[The problem]: Copy all lines containing the string "mathcal" from the records below.

[[ Extracted entries, beginning ]]

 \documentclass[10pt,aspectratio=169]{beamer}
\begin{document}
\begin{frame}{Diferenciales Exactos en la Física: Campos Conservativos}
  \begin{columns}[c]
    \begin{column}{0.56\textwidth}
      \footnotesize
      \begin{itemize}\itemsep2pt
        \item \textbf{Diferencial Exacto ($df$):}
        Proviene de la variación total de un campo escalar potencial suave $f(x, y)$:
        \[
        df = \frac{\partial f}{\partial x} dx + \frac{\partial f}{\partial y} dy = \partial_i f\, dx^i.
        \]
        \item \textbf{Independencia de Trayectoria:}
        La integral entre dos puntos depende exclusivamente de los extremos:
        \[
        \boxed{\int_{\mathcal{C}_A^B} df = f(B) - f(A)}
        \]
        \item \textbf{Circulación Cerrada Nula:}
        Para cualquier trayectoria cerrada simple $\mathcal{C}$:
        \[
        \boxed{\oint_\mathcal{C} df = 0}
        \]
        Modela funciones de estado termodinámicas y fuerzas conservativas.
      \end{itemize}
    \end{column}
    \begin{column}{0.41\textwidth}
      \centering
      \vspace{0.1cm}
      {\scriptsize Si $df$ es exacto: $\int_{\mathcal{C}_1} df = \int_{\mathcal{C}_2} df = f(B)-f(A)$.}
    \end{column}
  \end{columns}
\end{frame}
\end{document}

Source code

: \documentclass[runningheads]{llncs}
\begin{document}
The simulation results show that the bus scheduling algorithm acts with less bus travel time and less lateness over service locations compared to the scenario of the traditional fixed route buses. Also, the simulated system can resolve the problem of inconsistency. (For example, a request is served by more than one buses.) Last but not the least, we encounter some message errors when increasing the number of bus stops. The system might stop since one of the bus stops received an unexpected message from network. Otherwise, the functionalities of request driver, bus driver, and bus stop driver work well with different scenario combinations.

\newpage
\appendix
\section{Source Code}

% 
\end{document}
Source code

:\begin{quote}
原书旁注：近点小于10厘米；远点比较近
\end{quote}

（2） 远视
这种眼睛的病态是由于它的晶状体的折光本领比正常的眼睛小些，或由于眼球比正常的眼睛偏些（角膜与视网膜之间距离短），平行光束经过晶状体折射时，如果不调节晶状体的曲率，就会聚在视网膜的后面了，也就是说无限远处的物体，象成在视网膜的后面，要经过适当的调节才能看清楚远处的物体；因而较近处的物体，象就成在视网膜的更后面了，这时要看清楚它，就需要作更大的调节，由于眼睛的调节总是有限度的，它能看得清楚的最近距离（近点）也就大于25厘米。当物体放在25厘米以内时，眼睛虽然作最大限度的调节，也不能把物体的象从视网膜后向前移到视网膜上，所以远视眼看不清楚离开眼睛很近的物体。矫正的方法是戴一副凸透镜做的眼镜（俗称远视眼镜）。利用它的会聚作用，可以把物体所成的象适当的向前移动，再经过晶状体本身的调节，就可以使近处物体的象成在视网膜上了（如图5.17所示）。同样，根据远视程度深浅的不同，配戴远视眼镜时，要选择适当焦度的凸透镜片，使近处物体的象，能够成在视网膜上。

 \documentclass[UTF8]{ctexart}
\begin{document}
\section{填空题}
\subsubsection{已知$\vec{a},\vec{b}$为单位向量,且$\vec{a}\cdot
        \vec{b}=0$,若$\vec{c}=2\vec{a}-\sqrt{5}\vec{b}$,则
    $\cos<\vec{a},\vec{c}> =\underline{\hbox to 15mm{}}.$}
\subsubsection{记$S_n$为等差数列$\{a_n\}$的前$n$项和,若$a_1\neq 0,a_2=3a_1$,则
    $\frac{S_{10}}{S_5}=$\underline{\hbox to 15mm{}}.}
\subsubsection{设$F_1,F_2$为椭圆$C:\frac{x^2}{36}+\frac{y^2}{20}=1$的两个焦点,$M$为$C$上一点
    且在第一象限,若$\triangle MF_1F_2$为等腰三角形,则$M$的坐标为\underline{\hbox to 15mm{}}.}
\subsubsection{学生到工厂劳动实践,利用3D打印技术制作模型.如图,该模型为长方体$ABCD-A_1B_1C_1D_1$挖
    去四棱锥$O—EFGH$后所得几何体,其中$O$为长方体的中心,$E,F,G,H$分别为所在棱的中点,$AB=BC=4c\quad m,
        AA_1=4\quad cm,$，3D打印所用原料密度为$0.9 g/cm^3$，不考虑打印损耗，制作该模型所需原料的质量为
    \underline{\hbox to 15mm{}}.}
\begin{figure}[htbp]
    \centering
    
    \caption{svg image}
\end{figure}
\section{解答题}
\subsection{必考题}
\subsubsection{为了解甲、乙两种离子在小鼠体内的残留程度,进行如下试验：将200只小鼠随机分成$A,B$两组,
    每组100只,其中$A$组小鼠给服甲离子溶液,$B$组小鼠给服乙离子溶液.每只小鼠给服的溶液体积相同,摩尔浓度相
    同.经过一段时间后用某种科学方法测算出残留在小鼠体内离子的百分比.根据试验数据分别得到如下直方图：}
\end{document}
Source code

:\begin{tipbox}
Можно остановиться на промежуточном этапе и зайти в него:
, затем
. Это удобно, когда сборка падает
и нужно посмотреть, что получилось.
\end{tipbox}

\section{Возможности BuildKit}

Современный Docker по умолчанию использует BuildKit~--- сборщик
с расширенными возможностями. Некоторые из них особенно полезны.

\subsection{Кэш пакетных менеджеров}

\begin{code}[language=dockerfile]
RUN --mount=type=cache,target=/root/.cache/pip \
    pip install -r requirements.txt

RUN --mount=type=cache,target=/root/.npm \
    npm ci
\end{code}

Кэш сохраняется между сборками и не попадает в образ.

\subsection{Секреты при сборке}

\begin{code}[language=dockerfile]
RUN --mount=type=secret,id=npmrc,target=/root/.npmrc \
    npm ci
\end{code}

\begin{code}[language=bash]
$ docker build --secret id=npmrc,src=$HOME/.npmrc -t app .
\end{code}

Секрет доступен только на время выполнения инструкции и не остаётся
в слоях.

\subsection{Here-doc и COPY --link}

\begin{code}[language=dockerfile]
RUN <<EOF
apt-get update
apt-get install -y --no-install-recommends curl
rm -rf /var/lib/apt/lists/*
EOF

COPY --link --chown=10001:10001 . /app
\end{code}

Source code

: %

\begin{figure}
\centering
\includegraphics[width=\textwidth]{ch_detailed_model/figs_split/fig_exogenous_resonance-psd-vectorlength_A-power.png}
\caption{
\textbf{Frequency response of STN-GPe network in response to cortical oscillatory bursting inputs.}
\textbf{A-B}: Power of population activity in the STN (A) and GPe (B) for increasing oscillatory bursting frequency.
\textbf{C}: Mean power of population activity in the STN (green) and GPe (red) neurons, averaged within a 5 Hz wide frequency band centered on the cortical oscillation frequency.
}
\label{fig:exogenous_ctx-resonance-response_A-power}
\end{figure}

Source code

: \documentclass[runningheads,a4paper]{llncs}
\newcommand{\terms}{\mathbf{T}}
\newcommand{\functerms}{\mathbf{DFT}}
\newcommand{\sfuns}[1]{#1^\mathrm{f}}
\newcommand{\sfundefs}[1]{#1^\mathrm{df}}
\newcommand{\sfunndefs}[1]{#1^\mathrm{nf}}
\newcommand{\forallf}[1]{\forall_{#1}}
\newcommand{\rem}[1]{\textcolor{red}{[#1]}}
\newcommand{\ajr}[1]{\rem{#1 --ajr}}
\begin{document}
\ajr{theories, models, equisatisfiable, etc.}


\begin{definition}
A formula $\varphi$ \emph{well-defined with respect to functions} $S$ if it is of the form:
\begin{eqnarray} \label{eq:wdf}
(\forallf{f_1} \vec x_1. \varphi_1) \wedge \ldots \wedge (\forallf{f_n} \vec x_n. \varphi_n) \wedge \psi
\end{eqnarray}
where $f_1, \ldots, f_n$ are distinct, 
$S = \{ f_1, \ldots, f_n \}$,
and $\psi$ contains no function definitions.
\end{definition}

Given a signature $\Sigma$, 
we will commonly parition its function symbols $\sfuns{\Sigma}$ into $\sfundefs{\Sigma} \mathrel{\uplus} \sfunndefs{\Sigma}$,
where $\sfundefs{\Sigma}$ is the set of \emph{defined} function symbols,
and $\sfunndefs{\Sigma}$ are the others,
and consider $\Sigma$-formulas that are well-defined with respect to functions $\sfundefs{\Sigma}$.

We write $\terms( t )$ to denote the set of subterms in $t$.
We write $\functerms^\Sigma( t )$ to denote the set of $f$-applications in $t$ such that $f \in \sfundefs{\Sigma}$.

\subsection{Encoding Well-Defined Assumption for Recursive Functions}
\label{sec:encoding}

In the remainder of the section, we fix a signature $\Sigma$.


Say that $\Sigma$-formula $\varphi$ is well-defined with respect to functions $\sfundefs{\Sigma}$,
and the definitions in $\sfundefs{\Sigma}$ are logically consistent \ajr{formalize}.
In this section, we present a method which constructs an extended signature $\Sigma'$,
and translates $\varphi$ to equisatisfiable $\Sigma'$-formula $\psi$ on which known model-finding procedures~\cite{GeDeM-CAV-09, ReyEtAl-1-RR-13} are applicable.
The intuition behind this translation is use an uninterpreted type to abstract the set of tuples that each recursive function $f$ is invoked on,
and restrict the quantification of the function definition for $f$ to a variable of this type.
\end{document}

[[ Extracted entries, end ]]

[Exercise result]:
        \boxed{\int_{\mathcal{C}_A^B} df = f(B) - f(A)}
        Para cualquier trayectoria cerrada simple $\mathcal{C}$:
        \boxed{\oint_\mathcal{C} df = 0}
      {\scriptsize Si $df$ es exacto: $\int_{\mathcal{C}_1} df = \int_{\mathcal{C}_2} df = f(B)-f(A)$.}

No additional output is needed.